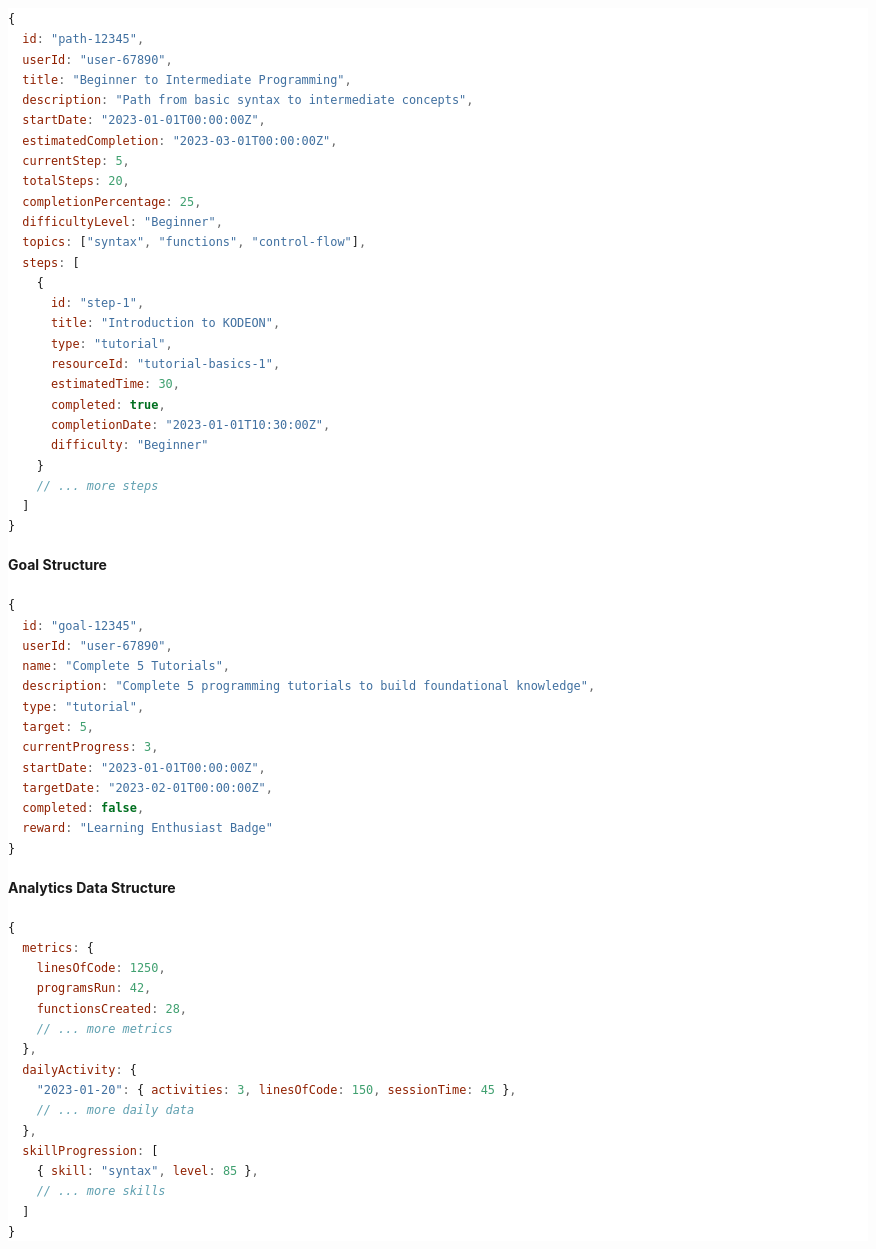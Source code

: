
```javascript
{
  id: "path-12345",
  userId: "user-67890",
  title: "Beginner to Intermediate Programming",
  description: "Path from basic syntax to intermediate concepts",
  startDate: "2023-01-01T00:00:00Z",
  estimatedCompletion: "2023-03-01T00:00:00Z",
  currentStep: 5,
  totalSteps: 20,
  completionPercentage: 25,
  difficultyLevel: "Beginner",
  topics: ["syntax", "functions", "control-flow"],
  steps: [
    {
      id: "step-1",
      title: "Introduction to KODEON",
      type: "tutorial",
      resourceId: "tutorial-basics-1",
      estimatedTime: 30,
      completed: true,
      completionDate: "2023-01-01T10:30:00Z",
      difficulty: "Beginner"
    }
    // ... more steps
  ]
}
```

#### Goal Structure

```javascript
{
  id: "goal-12345",
  userId: "user-67890",
  name: "Complete 5 Tutorials",
  description: "Complete 5 programming tutorials to build foundational knowledge",
  type: "tutorial",
  target: 5,
  currentProgress: 3,
  startDate: "2023-01-01T00:00:00Z",
  targetDate: "2023-02-01T00:00:00Z",
  completed: false,
  reward: "Learning Enthusiast Badge"
}
```

#### Analytics Data Structure

```javascript
{
  metrics: {
    linesOfCode: 1250,
    programsRun: 42,
    functionsCreated: 28,
    // ... more metrics
  },
  dailyActivity: {
    "2023-01-20": { activities: 3, linesOfCode: 150, sessionTime: 45 },
    // ... more daily data
  },
  skillProgression: [
    { skill: "syntax", level: 85 },
    // ... more skills
  ]
}
```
------------------------------------------------------------
THE PROBLEM: The answer must be every line of the records that holds the string "Beginner".

COMPLETED TASK:
  title: "Beginner to Intermediate Programming",
  difficultyLevel: "Beginner",
      difficulty: "Beginner"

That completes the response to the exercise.